Comencemos por el exterior. El lema, Primordia Quarere Rerum, ( “Buscar la naturaleza de las cosas”) es un ejemplo de la inquietud por saber de Ernest. Pasando al timbre, encontramos un kiwi, el animal insignia de Nueva Zelanda, la patria de Rutherford. En los lados aparecen Hermes Trismegistus, el patrón de los alquimistas y del conocimiento; y un guerrero maorí.

Pasando al blasón propiamente dicho, vemos dos pájaros en sendas áreas amarillas. Si nos fijamos bien, podemos ver que el escudo se encuentra dividido en cuatro zonas rojas y amarillas por dos líneas: las curvas del crecimiento y decaimiento de la radiactividad, dos gráficas exponenciales.

Si queréis saber más sobre E. Rutherford, aquí hay una biografía bastante buena.

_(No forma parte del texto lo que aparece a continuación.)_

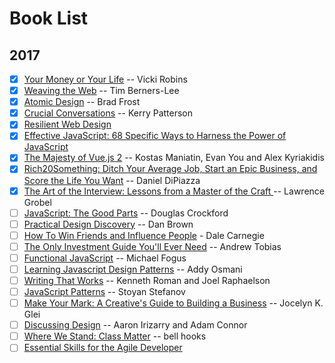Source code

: # Book List

## 2017

- [x] [Your Money or Your Life](https://www.amazon.com/Your-Money-Life-Transforming-Relationship-ebook/dp/B0052MD8VO/ref=sr_1_1?ie=UTF8&qid=1491536257&sr=8-1&keywords=your+money+or+your+life) -- Vicki Robins
- [x] [Weaving the Web](https://www.amazon.com/Weaving-Web-Original-Ultimate-Destiny/dp/006251587X) -- Tim Berners-Lee
- [x] [Atomic Design](http://atomicdesign.bradfrost.com/) -- Brad Frost
- [x] [Crucial Conversations](https://www.amazon.com/Crucial-Conversations-Talking-Stakes-Business-ebook/dp/B005K0AYH4/ref=sr_1_1?s=books&ie=UTF8&qid=1491536427&sr=1-1&keywords=crucial+conversations) -- Kerry Patterson
- [x] [Resilient Web Design](https://resilientwebdesign.com/)
- [x] [Effective JavaScript: 68 Specific Ways to Harness the Power of JavaScript ](https://www.amazon.com/Effective-JavaScript-Specific-Software-Development/dp/0321812182)
- [x] [The Majesty of Vue.js 2](https://leanpub.com/vuejs2) -- Kostas Maniatin, Evan You and Alex Kyriakidis
- [x] [Rich20Something: Ditch Your Average Job, Start an Epic Business, and Score the Life You Want](https://www.amazon.com/s/ref=nb_sb_ss_c_2_9?url=search-alias%3Dstripbooks&field-keywords=daniel+dipiazza&sprefix=daniel+di%2Caps%2C125&crid=9ZEXW5IOPP8J) -- Daniel DiPiazza
- [x] [The Art of the Interview: Lessons from a Master of the Craft ](https://www.amazon.com/Art-Interview-Lessons-Master-Craft-ebook/dp/B003FCVEX2/ref=mt_kindle?_encoding=UTF8&me=) -- Lawrence Grobel
- [ ] [JavaScript: The Good Parts](http://shop.oreilly.com/product/9780596517748.do) -- Douglas Crockford
- [ ] [Practical Design Discovery](https://abookapart.com/products/practical-design-discovery) -- Dan Brown
- [ ] [How To Win Friends and Influence People](https://www.amazon.com/dp/B01H38S9FY/ref=dp-kindle-redirect?_encoding=UTF8&btkr=1) - Dale Carnegie
- [ ] [The Only Investment Guide You'll Ever Need](https://www.amazon.com/Only-Investment-Guide-Youll-Ever/dp/0544781937/ref=pd_lpo_sbs_14_img_0?_encoding=UTF8&psc=1&refRID=SEFJYF5T04J7PDYV0MK6) -- Andrew Tobias
- [ ] [Functional JavaScript](http://shop.oreilly.com/product/0636920028857.do) -- Michael Fogus
- [ ] [Learning Javascript Design Patterns](http://shop.oreilly.com/product/0636920025832.do) -- Addy Osmani
- [ ] [Writing That Works](https://www.amazon.com/dp/B0040GJDSA/ref=dp-kindle-redirect?_encoding=UTF8&btkr=1) -- Kenneth Roman and Joel Raphaelson
- [ ] [JavaScript Patterns](http://shop.oreilly.com/product/9780596806767.do) -- Stoyan Stefanov
- [ ] [Make Your Mark: A Creative's Guide to Building a Business](https://www.amazon.com/dp/B00FL3YL9W/ref=dp-kindle-redirect?_encoding=UTF8&btkr=1) -- Jocelyn K. Glei
- [ ] [Discussing Design](http://shop.oreilly.com/product/0636920033561.do) -- Aaron Irizarry and Adam Connor
- [ ] [Where We Stand: Class Matter](https://www.amazon.com/Where-We-Stand-Class-Matters/dp/041592913X) -- bell hooks
- [ ] [Essential Skills for the Agile Developer](https://www.amazon.com/Essential-Skills-Agile-Developer-Programming/dp/0321543734)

Experimento sencillo: cómo alterar el sentido del oído

14 de Agosto de 2010

Hoy estaba bañándome en la piscina cuando he descubierto algo bastante curioso, que sirve para ilustrar un par de cosas.

Cuando se produce un sonido, las ondas se propagan por el aire desde el origen en todas direcciones. Si nuestro oído está lo suficientemente cerca, el sonido hace vibrar el tímpano, y, tras pasar por una cadena de huesecillos, nervios y demás partes de nuestro cuerpo, llega a nuestro cerebro. Además, según la intensidad con la que recibamos el sonido en cada oído, nuestro cerebro interpreta bastante bien el lugar en el que se inició el sonido.

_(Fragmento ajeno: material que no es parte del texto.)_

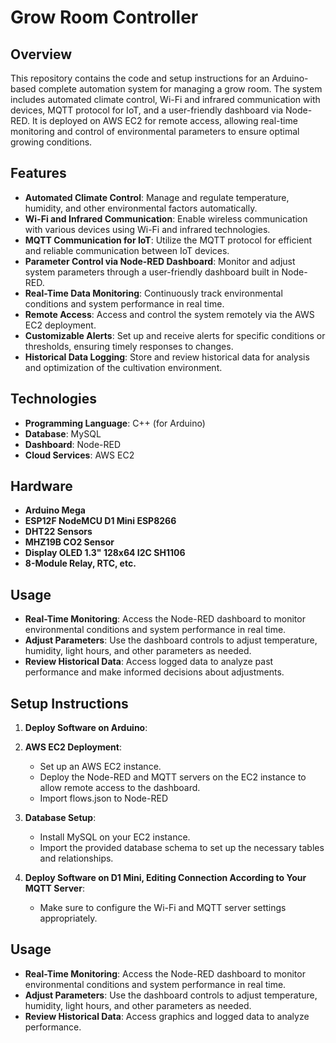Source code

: # Grow Room Controller

## Overview
This repository contains the code and setup instructions for an Arduino-based complete automation system for managing a grow room. The system includes automated climate control, Wi-Fi and infrared communication with devices, MQTT protocol for IoT, and a user-friendly dashboard via Node-RED. It is deployed on AWS EC2 for remote access, allowing real-time monitoring and control of environmental parameters to ensure optimal growing conditions.

## Features
- **Automated Climate Control**: Manage and regulate temperature, humidity, and other environmental factors automatically.
- **Wi-Fi and Infrared Communication**: Enable wireless communication with various devices using Wi-Fi and infrared technologies.
- **MQTT Communication for IoT**: Utilize the MQTT protocol for efficient and reliable communication between IoT devices.
- **Parameter Control via Node-RED Dashboard**: Monitor and adjust system parameters through a user-friendly dashboard built in Node-RED.
- **Real-Time Data Monitoring**: Continuously track environmental conditions and system performance in real time.
- **Remote Access**: Access and control the system remotely via the AWS EC2 deployment.
- **Customizable Alerts**: Set up and receive alerts for specific conditions or thresholds, ensuring timely responses to changes.
- **Historical Data Logging**: Store and review historical data for analysis and optimization of the cultivation environment.

## Technologies
- **Programming Language**: C++ (for Arduino)
- **Database**: MySQL
- **Dashboard**: Node-RED
- **Cloud Services**: AWS EC2

## Hardware
- **Arduino Mega**
- **ESP12F NodeMCU D1 Mini ESP8266**
- **DHT22 Sensors**
- **MHZ19B CO2 Sensor**
- **Display OLED 1.3" 128x64 I2C SH1106**
- **8-Module Relay, RTC, etc.**

## Usage
- **Real-Time Monitoring**: Access the Node-RED dashboard to monitor environmental conditions and system performance in real time.
- **Adjust Parameters**: Use the dashboard controls to adjust temperature, humidity, light hours, and other parameters as needed.
- **Review Historical Data**: Access logged data to analyze past performance and make informed decisions about adjustments.

## Setup Instructions
1. **Deploy Software on Arduino**:

2. **AWS EC2 Deployment**:
   - Set up an AWS EC2 instance.
   - Deploy the Node-RED and MQTT servers on the EC2 instance to allow remote access to the dashboard.
   - Import flows.json to Node-RED

3. **Database Setup**:
   - Install MySQL on your EC2 instance.
   - Import the provided database schema to set up the necessary tables and relationships.
  
4. **Deploy Software on D1 Mini, Editing Connection According to Your MQTT Server**:
   - Make sure to configure the Wi-Fi and MQTT server settings appropriately.

## Usage
- **Real-Time Monitoring**: Access the Node-RED dashboard to monitor environmental conditions and system performance in real time.
- **Adjust Parameters**: Use the dashboard controls to adjust temperature, humidity, light hours, and other parameters as needed.
- **Review Historical Data**: Access graphics and logged data to analyze performance.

Por otra parte, cuando la onda viaja por un medio determinado (no tiene por qué ser aire), lo hace a una velocidad que depende de la densidad del material. De este modo, el sonido se transmite mucho más rápido por una vía de tren que a través del aire.

Aclarados estos puntos, paso a explicar el experimento en sí:

Materiales

  • 1 recipiente con agua (una piscina es lo ideal, aunque también valdrá una bañera)
  • 1 reloj sumergible con posibilidad de emitir sonidos
  • 2 oídos

Estando fuera del agua y con los ojos cerrados, cuando pulsamos uno de los botones del reloj para hacer sonar un pitido, podemos decir sin problemas si el reloj está cerca o lejos. Supongamos que hacemos esto con los brazos estirados. Aproximadamente, se puede decir dónde está el reloj.

Pero si ahora nos metemos en la piscina (o sumergimos la cabeza en el recipiente con agua de vuestra elección) con el reloj, y pulsamos el botón (estando el conjunto persona-reloj bajo agua) con los brazos extendidos, nos parecerá que el reloj está justo al lado de nuestra oreja.

La velocidad del sonido en el agua es 4 veces la de éste en el aire, por lo que, a efectos sensoriales, el reloj estará a un cuarto de la distancia de nuestros oídos.